> [TASK STATEMENT]: Look through the records and report how many lines include the word "hardware", with no other words.
□ □ □ □
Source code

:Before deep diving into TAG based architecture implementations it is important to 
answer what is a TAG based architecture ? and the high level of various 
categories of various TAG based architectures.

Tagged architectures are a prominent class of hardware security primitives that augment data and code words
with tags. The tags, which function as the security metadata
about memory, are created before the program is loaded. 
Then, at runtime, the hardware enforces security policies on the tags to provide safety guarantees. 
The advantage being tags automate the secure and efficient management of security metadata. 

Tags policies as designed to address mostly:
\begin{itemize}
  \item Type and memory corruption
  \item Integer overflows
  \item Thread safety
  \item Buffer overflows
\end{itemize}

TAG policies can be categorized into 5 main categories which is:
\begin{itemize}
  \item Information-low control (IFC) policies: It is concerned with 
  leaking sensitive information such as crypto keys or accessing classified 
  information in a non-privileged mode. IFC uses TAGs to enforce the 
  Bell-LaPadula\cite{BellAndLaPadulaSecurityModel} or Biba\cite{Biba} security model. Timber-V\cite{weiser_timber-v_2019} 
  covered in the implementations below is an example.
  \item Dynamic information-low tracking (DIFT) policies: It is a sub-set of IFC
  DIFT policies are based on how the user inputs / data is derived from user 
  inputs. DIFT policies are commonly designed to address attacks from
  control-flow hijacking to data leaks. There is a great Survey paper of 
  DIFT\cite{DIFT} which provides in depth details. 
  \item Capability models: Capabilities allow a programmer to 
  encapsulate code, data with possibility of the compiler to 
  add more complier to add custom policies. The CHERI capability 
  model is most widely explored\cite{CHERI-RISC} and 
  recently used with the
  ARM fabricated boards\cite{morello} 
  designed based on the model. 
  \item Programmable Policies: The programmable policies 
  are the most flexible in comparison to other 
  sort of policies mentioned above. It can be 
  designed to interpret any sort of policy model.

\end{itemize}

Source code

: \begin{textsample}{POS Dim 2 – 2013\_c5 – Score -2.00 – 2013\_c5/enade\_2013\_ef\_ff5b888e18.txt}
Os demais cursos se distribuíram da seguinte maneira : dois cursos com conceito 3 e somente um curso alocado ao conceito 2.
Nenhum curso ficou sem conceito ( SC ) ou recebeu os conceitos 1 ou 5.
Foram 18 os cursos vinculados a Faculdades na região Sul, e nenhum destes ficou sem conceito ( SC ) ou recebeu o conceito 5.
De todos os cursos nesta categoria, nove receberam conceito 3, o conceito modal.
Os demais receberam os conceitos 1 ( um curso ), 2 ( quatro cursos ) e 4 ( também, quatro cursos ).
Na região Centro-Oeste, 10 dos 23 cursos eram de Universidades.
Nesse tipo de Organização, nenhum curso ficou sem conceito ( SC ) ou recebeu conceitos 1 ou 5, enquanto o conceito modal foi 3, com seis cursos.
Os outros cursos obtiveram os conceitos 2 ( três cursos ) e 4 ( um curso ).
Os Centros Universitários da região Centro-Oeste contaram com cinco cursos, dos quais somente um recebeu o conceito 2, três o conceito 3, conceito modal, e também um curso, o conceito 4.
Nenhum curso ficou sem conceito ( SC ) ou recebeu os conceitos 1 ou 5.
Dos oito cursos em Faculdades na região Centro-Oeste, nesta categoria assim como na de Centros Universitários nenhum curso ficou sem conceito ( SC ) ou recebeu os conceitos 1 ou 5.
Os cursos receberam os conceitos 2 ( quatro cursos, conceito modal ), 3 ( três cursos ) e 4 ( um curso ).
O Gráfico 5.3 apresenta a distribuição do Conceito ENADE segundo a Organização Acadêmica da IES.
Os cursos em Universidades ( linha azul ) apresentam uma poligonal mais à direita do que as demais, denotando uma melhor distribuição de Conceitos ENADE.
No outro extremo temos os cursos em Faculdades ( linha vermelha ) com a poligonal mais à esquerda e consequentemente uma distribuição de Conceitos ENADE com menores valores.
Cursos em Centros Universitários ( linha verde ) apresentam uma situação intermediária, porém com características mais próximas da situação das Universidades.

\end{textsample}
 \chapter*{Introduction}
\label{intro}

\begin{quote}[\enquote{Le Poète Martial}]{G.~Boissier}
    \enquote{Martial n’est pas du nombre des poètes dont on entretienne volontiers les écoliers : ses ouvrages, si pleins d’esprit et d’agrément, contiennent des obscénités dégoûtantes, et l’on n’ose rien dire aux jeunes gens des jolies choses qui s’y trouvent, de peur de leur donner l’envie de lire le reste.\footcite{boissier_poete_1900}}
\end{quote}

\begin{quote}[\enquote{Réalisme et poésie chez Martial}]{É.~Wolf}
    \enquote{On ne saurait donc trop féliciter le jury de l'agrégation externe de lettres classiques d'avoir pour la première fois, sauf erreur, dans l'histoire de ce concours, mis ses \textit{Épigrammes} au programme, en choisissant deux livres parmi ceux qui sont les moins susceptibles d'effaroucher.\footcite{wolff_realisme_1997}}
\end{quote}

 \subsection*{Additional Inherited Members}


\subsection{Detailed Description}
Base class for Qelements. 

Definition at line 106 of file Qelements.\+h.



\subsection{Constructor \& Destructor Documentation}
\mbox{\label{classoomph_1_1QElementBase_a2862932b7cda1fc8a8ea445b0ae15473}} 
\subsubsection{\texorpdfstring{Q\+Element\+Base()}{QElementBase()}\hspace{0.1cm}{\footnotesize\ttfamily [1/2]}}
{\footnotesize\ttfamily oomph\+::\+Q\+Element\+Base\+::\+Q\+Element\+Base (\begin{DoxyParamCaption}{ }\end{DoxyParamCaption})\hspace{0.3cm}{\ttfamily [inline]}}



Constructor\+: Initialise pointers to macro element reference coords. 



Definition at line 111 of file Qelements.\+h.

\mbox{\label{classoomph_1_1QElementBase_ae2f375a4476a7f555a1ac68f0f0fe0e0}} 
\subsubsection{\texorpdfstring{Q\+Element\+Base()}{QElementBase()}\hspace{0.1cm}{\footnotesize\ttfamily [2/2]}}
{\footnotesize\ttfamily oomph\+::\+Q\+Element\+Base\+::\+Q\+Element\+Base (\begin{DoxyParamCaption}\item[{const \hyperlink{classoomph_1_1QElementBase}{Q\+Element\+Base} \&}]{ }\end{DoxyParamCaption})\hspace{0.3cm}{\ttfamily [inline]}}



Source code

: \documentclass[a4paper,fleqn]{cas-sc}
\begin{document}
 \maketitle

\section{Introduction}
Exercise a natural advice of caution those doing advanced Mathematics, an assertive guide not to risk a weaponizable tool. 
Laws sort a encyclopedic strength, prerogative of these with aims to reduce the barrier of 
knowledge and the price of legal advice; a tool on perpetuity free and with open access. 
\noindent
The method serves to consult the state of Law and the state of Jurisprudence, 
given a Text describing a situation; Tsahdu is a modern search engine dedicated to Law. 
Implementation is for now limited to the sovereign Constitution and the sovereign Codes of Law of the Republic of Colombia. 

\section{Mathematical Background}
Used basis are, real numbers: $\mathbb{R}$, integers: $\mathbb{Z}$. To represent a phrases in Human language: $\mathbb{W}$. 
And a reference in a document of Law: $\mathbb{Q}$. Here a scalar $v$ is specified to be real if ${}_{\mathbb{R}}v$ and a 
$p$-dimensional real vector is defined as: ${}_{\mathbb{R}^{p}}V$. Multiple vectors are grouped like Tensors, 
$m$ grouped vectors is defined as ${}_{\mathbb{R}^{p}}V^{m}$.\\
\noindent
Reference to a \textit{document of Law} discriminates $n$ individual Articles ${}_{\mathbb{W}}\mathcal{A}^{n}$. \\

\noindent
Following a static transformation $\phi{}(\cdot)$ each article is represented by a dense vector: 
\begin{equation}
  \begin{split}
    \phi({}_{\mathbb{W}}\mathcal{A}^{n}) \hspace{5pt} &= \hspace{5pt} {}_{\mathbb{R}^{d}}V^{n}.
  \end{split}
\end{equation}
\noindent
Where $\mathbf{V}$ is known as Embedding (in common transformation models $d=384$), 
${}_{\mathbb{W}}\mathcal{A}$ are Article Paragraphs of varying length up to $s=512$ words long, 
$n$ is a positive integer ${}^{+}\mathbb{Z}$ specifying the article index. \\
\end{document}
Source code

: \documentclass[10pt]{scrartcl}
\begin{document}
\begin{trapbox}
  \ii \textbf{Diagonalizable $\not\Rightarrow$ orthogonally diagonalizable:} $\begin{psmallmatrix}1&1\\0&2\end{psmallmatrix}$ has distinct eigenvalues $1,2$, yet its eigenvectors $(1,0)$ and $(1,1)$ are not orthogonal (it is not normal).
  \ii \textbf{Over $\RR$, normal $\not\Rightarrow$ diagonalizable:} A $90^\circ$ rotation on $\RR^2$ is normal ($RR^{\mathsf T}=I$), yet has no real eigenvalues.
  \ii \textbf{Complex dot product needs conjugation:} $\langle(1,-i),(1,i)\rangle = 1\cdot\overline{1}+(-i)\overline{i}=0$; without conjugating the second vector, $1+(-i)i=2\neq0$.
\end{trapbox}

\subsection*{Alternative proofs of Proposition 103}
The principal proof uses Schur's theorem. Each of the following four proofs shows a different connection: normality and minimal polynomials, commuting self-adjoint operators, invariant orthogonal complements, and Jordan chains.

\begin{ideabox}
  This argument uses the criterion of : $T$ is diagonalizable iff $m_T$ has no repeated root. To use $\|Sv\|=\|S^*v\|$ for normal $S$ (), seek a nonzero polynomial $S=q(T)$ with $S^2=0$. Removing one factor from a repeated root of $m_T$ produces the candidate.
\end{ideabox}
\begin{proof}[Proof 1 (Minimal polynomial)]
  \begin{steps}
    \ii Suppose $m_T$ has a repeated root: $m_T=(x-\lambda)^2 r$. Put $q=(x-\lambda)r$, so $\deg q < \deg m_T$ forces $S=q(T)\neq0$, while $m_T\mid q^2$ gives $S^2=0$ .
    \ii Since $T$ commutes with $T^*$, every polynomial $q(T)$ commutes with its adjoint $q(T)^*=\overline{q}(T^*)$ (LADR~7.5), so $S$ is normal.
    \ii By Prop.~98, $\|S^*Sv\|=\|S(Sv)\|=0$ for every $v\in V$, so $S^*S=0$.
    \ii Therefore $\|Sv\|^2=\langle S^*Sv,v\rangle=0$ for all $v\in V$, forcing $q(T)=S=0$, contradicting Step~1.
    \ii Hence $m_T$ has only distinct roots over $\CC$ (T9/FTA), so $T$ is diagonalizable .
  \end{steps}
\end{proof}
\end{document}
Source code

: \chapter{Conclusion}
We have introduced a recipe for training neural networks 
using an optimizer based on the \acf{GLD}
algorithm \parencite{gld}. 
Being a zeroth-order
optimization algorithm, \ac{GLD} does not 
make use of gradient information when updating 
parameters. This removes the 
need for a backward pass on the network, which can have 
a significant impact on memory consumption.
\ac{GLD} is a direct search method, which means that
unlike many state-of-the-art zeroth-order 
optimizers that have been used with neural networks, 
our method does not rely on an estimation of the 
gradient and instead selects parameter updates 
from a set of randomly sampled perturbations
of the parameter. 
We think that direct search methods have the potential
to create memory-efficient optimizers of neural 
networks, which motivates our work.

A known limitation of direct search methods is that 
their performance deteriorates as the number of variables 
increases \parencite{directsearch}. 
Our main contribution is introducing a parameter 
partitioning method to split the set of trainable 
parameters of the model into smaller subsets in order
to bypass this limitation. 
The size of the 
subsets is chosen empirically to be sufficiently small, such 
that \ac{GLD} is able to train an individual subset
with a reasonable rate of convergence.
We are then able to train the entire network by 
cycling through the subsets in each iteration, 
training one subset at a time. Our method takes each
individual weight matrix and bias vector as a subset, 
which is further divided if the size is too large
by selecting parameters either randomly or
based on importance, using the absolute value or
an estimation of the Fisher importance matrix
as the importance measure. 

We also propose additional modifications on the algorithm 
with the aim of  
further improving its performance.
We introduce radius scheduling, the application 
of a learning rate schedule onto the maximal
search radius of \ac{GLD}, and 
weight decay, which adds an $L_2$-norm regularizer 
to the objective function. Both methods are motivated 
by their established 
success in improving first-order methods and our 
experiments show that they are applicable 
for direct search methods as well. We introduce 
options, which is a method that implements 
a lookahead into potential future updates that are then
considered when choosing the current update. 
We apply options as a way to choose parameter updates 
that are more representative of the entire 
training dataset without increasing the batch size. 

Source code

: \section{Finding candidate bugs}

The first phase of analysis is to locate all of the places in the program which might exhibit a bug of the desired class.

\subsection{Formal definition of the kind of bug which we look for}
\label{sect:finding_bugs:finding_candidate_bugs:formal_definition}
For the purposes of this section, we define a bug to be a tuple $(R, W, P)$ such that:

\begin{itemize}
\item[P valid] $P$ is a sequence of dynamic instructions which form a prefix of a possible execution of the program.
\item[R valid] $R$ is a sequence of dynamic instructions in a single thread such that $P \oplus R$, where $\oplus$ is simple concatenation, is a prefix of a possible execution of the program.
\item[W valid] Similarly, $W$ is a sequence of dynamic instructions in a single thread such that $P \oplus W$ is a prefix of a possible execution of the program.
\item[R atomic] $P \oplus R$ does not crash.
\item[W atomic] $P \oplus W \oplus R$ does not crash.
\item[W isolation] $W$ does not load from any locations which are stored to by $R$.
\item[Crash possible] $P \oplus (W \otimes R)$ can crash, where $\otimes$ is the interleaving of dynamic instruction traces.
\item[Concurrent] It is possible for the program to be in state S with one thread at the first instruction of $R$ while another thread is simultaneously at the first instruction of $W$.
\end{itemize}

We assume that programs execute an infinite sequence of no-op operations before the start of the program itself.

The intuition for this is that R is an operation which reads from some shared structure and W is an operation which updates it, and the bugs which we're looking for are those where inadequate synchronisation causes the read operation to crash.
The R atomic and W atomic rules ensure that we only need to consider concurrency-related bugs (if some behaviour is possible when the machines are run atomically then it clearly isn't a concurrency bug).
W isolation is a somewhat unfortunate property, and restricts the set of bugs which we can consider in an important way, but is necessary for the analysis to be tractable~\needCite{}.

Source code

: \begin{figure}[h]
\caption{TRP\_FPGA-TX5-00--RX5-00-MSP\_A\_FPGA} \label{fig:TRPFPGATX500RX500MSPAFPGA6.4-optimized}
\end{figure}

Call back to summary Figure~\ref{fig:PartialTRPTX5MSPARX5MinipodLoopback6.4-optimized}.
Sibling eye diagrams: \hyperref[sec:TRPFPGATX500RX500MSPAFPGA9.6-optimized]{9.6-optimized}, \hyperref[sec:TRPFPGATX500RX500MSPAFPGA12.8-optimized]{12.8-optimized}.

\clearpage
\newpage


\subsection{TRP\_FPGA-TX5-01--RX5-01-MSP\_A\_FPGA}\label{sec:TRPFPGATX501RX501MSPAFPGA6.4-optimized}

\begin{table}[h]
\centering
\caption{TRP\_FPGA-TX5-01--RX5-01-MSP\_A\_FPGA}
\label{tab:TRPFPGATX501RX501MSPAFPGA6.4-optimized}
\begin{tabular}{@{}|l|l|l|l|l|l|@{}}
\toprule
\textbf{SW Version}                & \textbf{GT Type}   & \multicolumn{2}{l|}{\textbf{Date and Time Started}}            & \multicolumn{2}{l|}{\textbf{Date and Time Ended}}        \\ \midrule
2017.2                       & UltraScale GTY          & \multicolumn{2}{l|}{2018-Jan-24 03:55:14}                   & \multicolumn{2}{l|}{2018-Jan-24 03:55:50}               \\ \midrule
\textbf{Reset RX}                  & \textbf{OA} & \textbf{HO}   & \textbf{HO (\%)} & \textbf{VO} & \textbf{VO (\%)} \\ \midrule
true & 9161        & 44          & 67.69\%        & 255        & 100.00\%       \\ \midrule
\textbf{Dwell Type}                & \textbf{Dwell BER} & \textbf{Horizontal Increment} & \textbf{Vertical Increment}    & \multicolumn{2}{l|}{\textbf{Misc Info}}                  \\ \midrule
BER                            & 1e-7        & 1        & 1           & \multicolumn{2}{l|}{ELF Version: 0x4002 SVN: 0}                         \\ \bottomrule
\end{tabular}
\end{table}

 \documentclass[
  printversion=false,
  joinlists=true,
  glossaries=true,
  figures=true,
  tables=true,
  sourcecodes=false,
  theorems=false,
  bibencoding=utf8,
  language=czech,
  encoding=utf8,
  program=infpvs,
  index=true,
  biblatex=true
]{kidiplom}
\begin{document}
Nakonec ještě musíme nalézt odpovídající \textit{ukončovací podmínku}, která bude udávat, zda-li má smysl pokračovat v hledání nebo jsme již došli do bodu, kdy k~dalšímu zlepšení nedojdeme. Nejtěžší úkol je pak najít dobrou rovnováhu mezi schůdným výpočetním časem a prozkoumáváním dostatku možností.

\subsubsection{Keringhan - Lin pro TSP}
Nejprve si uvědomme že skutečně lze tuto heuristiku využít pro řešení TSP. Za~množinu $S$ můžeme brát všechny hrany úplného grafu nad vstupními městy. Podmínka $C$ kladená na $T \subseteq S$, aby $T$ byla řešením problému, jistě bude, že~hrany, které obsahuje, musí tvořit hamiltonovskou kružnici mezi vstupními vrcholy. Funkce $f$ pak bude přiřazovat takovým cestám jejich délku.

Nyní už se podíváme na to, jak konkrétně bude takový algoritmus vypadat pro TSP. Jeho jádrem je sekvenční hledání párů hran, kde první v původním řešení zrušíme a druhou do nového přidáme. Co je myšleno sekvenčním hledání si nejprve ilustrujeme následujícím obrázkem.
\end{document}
□ □ □ □
> [OUTPUT OF THE EXERCISE]: 2